Near 9:38 a.m. ET, the Dow was up 236 points, the S&P 500 was up 25 points, and the Nasdaq was up 64 points.
Stocks closed lower on Wednesday.
Yesterday's three-hour-long outage at the New York Stock Exchange was likely triggered by a software upgrade, according to Bloomberg, citing two people familiar with the situation.
The halt was the biggest disruption to the US stock market since the Nasdaq blacked out in 2013.
Chinese stocks rebounded sharply, and the Shanghai Composite had its biggest one-day rise since 2009.
In economic data, initial jobless claims rose more than expected (297,000 versus 275,000 estimated,) and economists say it's a seasonal anomaly.
"In one line: Seasonal chaos begins; expect more volatility for the next couple of weeks," wrote Pantheon Macroeconomics' Ian Shepherdson in a note to clients.

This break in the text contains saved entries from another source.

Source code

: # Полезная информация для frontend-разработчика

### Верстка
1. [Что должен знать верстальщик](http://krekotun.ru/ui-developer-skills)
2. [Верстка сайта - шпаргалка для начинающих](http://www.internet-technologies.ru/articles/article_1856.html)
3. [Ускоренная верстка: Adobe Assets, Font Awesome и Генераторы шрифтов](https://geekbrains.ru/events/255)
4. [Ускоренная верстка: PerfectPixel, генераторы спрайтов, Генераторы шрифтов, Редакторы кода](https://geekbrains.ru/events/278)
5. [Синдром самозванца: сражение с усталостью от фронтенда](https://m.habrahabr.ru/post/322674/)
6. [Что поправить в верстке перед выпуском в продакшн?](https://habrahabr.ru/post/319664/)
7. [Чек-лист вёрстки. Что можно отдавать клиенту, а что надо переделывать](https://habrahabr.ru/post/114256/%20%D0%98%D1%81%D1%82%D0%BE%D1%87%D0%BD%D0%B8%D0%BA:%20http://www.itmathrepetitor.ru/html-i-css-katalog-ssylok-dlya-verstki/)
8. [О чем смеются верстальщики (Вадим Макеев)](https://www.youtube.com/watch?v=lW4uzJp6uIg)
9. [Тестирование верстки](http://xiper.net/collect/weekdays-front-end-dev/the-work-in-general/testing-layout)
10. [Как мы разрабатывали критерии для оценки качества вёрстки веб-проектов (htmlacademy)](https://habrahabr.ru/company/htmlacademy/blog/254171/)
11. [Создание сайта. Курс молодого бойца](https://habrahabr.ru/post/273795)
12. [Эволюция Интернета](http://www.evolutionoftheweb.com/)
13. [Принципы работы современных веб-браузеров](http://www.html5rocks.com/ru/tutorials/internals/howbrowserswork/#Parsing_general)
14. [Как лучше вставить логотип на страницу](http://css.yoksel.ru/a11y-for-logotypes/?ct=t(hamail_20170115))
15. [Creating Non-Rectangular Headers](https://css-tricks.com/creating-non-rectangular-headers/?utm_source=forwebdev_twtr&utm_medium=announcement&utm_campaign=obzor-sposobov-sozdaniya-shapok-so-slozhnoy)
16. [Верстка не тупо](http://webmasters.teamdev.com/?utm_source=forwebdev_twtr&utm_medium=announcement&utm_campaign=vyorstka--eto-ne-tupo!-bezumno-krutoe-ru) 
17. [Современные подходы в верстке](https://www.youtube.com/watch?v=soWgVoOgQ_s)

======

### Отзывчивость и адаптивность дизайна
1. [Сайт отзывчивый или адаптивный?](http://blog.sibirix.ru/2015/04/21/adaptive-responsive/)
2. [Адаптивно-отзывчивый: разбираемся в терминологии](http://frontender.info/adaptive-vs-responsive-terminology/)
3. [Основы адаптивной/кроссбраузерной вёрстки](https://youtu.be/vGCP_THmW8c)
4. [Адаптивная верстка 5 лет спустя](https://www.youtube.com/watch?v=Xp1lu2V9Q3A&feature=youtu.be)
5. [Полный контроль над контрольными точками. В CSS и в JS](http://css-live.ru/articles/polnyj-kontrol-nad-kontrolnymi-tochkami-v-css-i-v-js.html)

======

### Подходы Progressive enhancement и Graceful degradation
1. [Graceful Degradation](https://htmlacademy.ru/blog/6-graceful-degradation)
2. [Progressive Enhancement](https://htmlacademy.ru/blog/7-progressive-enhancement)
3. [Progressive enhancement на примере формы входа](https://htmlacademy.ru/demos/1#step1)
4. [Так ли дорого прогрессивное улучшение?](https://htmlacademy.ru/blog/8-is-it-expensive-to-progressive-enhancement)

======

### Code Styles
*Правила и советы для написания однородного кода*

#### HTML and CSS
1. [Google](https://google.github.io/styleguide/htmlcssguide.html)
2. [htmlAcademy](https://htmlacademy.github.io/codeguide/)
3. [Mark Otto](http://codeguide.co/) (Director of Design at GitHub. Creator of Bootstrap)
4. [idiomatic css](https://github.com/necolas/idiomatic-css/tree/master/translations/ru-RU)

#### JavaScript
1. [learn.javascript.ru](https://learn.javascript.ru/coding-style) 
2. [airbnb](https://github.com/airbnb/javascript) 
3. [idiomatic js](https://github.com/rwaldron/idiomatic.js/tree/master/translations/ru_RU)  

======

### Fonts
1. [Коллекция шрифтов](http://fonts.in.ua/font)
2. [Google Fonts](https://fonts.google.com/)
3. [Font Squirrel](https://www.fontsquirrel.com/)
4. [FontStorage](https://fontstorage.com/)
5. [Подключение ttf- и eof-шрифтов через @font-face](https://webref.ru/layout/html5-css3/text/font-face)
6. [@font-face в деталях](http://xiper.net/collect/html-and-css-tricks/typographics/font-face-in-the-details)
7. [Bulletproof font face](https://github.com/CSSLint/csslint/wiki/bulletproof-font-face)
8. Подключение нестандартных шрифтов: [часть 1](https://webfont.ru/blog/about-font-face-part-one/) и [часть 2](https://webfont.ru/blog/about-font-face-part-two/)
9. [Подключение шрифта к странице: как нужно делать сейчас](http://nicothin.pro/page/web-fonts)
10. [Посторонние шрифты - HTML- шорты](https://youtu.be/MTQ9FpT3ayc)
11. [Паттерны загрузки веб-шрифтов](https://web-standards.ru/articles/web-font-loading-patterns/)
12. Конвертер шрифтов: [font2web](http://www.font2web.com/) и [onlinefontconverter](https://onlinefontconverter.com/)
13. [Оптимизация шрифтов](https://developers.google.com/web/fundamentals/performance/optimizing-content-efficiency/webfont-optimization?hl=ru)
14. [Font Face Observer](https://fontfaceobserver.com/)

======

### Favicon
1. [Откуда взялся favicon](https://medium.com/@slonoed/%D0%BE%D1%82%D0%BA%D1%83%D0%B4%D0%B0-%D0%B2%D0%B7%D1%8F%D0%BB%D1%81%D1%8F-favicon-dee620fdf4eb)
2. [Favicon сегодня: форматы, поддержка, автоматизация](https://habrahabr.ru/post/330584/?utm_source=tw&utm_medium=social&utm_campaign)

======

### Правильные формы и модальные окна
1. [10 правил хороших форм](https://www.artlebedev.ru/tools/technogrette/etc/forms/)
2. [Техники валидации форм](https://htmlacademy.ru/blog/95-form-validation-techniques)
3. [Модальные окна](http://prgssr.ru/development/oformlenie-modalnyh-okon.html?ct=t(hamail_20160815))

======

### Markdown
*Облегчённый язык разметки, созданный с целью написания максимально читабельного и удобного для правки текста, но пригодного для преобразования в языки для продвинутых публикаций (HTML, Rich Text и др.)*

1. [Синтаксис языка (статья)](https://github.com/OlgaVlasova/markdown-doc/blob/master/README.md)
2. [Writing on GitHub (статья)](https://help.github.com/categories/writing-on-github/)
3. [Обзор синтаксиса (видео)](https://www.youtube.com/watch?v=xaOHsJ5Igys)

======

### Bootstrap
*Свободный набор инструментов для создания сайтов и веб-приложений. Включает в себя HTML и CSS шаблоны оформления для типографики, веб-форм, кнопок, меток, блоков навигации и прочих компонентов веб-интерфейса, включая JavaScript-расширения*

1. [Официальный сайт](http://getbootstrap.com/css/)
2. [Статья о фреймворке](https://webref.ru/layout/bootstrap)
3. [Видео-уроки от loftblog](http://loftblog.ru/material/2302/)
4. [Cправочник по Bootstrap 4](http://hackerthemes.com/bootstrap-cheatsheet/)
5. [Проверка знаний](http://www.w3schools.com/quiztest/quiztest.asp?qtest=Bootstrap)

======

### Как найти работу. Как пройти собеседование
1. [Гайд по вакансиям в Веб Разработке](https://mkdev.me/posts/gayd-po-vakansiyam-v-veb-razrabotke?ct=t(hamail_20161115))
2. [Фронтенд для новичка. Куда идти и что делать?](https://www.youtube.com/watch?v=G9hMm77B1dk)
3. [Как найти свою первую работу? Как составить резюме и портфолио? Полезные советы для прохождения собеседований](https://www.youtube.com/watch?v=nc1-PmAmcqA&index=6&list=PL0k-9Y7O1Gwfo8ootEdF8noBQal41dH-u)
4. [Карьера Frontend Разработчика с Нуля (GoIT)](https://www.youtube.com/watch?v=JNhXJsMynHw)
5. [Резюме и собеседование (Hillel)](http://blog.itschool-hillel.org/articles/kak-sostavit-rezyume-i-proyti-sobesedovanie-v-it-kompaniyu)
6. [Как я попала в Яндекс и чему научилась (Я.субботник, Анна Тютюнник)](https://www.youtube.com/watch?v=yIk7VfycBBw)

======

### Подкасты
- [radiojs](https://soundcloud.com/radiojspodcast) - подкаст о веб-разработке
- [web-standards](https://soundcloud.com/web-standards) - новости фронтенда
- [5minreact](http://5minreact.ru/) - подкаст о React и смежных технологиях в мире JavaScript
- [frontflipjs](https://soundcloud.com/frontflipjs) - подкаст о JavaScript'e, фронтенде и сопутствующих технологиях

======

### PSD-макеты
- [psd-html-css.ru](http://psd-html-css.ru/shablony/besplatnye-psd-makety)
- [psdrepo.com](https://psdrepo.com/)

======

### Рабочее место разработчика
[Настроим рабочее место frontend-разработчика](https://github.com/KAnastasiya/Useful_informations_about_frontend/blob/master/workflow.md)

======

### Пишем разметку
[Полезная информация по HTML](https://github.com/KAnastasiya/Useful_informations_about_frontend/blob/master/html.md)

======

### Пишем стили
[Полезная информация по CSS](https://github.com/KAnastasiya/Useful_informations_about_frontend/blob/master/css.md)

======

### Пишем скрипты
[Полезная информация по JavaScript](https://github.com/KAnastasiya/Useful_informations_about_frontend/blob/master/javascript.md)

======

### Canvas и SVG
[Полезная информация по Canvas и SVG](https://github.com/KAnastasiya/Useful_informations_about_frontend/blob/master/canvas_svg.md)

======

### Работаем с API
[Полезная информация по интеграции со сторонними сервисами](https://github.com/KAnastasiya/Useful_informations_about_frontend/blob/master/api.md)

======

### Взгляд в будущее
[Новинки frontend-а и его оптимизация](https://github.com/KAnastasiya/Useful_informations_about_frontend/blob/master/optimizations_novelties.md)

Barclays noted: "Between the holiday week and the seasonal retooling shutdowns at auto factories that are typical this time of year, we are inclined to look through the volatility in this morning's report."
Crude oil prices rallied more than 3% following the selloff earlier this week that took West Texas Intermediate crude futures to a three-month low. WTI climbed to as high as $53.53 on Thursday morning.
In earnings, PepsiCo reported second-quarter profits that topped estimates, helped by growth in its beverages business. The company posted adjusted earnings per share of $1.33 (versus $1.24 estimated, according to Bloomberg) on sales of $15.92 billion (versus $15.8 billion.)
In company news, Procter & Gamble is merging 43 of its brands with Coty for $12.5 billion. The company accepted an offer for brands in its cosmetics and fragrances business, which include CoverGirl makeup and Gucci fragrances.
Coty shares tanked more than 9% in early trading, while Procter & Gamble rallied by about 1%.
Goldman is recommending selling Shake Shack shares. Analysts cut their outlook on the stock in a note on Thursday, saying that it's too expensive, and the IPO lockup expiration is coming July 29.